### Task statement:
Write the listing out again word for word, excluding any pictures.

### Data for review:
-- Opening Marker --

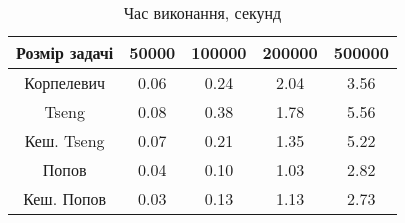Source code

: \begin{table}[H]
	\centering
	\begin{tabular}{|c||c|c|c|c|}\hline
		Розмір задачі & 50000 & 100000 & 200000 & 500000 \\ \hline \hline
		Корпелевич & 0.06 & 0.24 & 2.04 & 3.56 \\ \hline
		Tseng & 0.08 & 0.38 & 1.78 & 5.56 \\ \hline
		Кеш. Tseng & 0.07 & 0.21 & 1.35 & 5.22 \\ \hline
		Попов & 0.04 & 0.10 & 1.03 & 2.82 \\ \hline
		Кеш. Попов & 0.03 & 0.13 & 1.13 & 2.73 \\ \hline
	\end{tabular}
	\caption{Час виконання, секунд}
\end{table}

-- Closing Marker --

### Completed task:
Source code

: \begin{table}[H]
	\centering
	\begin{tabular}{|c||c|c|c|c|}\hline
		Розмір задачі & 50000 & 100000 & 200000 & 500000 \\ \hline \hline
		Корпелевич & 0.06 & 0.24 & 2.04 & 3.56 \\ \hline
		Tseng & 0.08 & 0.38 & 1.78 & 5.56 \\ \hline
		Кеш. Tseng & 0.07 & 0.21 & 1.35 & 5.22 \\ \hline
		Попов & 0.04 & 0.10 & 1.03 & 2.82 \\ \hline
		Кеш. Попов & 0.03 & 0.13 & 1.13 & 2.73 \\ \hline
	\end{tabular}
	\caption{Час виконання, секунд}
\end{table}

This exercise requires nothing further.